= YOUR OBJECTIVE =
Check each line of the data for "textbf", and copy the ones that have it.
START SUPPLIED RECORDS
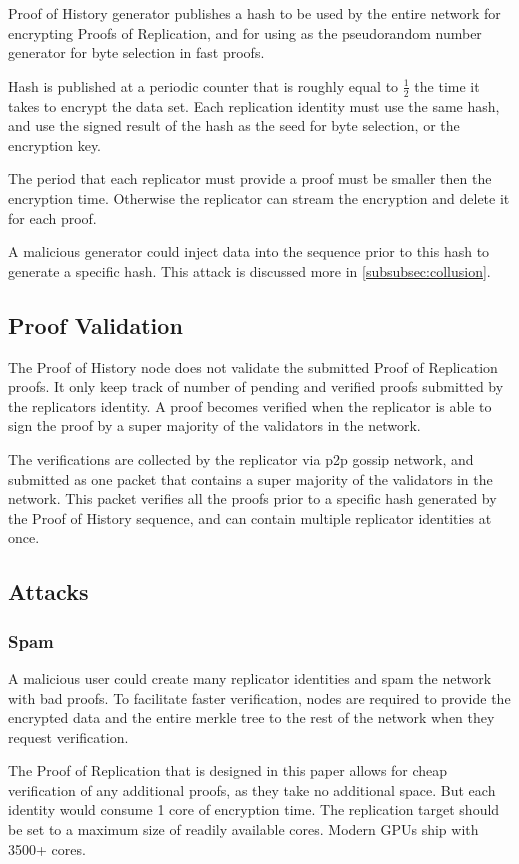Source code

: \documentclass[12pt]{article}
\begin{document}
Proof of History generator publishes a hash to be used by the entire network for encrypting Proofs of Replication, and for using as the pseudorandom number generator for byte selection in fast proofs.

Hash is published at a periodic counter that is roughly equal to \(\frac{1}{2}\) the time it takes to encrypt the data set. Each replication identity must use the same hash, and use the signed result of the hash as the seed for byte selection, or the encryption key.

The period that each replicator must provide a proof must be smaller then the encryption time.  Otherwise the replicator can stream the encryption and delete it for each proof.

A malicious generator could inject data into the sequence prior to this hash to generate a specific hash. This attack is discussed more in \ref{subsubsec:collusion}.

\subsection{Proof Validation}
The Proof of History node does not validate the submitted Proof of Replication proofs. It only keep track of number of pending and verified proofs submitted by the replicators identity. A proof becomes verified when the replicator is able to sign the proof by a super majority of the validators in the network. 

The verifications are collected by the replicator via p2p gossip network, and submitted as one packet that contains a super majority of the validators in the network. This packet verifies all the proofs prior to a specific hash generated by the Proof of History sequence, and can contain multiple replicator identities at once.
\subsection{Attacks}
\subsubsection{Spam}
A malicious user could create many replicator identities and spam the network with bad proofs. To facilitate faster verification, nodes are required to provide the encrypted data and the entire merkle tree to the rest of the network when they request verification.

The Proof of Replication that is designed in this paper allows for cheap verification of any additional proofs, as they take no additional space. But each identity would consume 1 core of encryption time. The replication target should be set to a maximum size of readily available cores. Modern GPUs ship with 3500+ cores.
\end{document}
END SUPPLIED RECORDS
START SUPPLIED RECORDS
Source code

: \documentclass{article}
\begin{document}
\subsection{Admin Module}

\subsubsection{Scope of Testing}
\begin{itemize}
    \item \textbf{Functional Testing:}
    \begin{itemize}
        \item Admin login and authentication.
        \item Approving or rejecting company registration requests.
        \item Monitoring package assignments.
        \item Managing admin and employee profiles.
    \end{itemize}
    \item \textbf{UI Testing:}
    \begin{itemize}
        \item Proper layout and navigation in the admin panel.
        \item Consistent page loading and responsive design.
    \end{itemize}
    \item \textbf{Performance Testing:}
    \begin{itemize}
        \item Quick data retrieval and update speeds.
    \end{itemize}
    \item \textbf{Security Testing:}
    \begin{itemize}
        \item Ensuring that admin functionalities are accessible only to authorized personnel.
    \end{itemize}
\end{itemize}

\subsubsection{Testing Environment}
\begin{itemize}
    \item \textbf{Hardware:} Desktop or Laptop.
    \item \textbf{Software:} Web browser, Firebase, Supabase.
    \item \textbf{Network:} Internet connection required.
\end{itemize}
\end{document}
END SUPPLIED RECORDS
START SUPPLIED RECORDS
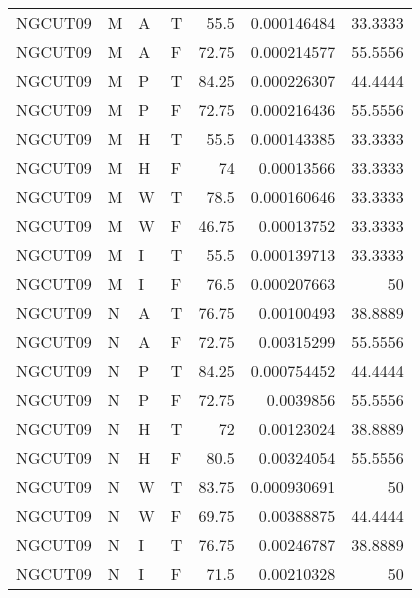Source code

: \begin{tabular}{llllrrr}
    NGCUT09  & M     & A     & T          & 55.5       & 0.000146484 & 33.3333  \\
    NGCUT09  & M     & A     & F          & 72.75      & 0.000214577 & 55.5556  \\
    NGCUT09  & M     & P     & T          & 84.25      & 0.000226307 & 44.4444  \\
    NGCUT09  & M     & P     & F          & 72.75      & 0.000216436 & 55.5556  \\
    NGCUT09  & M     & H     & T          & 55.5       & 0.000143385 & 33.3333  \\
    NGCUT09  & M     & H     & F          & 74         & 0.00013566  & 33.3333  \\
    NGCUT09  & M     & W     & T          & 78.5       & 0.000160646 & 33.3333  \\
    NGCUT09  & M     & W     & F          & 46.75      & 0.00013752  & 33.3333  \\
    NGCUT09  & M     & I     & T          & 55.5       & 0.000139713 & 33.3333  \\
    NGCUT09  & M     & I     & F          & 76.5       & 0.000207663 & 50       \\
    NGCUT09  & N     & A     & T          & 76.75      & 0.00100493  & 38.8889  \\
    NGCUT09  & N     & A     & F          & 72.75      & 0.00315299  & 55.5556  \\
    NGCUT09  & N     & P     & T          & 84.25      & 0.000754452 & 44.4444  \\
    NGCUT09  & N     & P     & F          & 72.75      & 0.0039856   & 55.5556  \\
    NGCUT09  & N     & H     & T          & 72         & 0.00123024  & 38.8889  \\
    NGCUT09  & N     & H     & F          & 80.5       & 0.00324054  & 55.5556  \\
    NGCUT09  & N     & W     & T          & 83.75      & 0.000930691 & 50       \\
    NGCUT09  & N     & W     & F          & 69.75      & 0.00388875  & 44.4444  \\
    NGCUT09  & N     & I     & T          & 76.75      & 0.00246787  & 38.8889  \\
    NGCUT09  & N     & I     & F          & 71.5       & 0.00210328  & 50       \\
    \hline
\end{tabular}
END SUPPLIED RECORDS
= OUTPUT OF THE EXERCISE =
    \item \textbf{Functional Testing:}
    \item \textbf{UI Testing:}
    \item \textbf{Performance Testing:}
    \item \textbf{Security Testing:}
    \item \textbf{Hardware:} Desktop or Laptop.
    \item \textbf{Software:} Web browser, Firebase, Supabase.
    \item \textbf{Network:} Internet connection required.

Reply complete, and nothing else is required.